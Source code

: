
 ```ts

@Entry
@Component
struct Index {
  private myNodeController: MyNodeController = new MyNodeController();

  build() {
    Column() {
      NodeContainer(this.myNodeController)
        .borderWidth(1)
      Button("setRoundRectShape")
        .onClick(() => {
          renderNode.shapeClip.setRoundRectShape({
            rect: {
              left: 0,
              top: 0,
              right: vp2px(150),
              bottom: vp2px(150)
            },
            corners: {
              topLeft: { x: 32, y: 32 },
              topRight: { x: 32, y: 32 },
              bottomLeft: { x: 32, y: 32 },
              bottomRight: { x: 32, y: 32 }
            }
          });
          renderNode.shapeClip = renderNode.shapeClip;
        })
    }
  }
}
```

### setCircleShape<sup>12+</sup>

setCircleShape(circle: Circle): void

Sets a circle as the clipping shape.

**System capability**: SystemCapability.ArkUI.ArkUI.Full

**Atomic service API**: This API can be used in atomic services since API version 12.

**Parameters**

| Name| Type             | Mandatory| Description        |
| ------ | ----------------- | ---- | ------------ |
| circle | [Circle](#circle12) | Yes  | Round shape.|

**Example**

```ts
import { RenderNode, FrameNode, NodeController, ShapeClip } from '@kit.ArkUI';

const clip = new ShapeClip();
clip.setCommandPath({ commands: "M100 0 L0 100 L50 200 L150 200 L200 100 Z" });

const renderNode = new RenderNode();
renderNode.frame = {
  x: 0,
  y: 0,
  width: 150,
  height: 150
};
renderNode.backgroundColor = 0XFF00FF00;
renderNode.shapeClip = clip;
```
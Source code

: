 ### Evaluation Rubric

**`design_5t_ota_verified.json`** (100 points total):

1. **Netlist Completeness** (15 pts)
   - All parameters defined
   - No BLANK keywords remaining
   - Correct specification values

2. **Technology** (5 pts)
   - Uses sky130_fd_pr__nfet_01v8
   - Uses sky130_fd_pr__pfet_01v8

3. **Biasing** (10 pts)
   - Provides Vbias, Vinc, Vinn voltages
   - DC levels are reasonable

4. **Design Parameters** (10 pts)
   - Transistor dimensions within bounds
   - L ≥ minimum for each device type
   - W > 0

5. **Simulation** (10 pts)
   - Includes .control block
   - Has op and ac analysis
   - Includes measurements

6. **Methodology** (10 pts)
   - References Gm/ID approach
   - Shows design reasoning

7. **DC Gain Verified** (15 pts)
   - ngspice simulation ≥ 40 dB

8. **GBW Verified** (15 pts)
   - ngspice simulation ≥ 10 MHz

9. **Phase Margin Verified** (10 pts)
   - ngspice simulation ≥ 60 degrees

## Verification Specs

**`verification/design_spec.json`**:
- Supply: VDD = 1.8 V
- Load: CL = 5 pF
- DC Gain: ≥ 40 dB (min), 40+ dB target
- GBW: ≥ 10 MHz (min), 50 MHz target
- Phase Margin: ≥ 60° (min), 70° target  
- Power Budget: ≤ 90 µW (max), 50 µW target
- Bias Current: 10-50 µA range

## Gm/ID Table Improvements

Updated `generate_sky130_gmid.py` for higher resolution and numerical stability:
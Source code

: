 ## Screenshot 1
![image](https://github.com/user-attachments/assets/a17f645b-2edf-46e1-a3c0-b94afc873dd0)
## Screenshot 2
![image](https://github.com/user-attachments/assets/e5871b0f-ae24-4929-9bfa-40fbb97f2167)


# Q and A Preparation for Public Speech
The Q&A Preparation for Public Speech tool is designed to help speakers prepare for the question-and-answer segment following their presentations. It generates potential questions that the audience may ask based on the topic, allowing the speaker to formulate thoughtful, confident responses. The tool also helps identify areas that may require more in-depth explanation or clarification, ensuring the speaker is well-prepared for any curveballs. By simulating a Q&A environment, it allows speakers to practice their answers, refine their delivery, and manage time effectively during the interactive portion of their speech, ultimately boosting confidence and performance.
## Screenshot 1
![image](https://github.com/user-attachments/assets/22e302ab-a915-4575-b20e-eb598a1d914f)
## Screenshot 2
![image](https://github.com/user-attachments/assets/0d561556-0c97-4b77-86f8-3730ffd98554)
***
TASK GOAL >> Of the lines above, extract only those from the line with "- No BLANK keywords remaining" to the line with "- Load: CL = 5 pF", both included, exactly as written.

TASK ANSWER >>
   - No BLANK keywords remaining
   - Correct specification values

2. **Technology** (5 pts)
   - Uses sky130_fd_pr__nfet_01v8
   - Uses sky130_fd_pr__pfet_01v8

3. **Biasing** (10 pts)
   - Provides Vbias, Vinc, Vinn voltages
   - DC levels are reasonable

4. **Design Parameters** (10 pts)
   - Transistor dimensions within bounds
   - L ≥ minimum for each device type
   - W > 0

5. **Simulation** (10 pts)
   - Includes .control block
   - Has op and ac analysis
   - Includes measurements

6. **Methodology** (10 pts)
   - References Gm/ID approach
   - Shows design reasoning

7. **DC Gain Verified** (15 pts)
   - ngspice simulation ≥ 40 dB

8. **GBW Verified** (15 pts)
   - ngspice simulation ≥ 10 MHz

9. **Phase Margin Verified** (10 pts)
   - ngspice simulation ≥ 60 degrees

## Verification Specs

**`verification/design_spec.json`**:
- Supply: VDD = 1.8 V
- Load: CL = 5 pF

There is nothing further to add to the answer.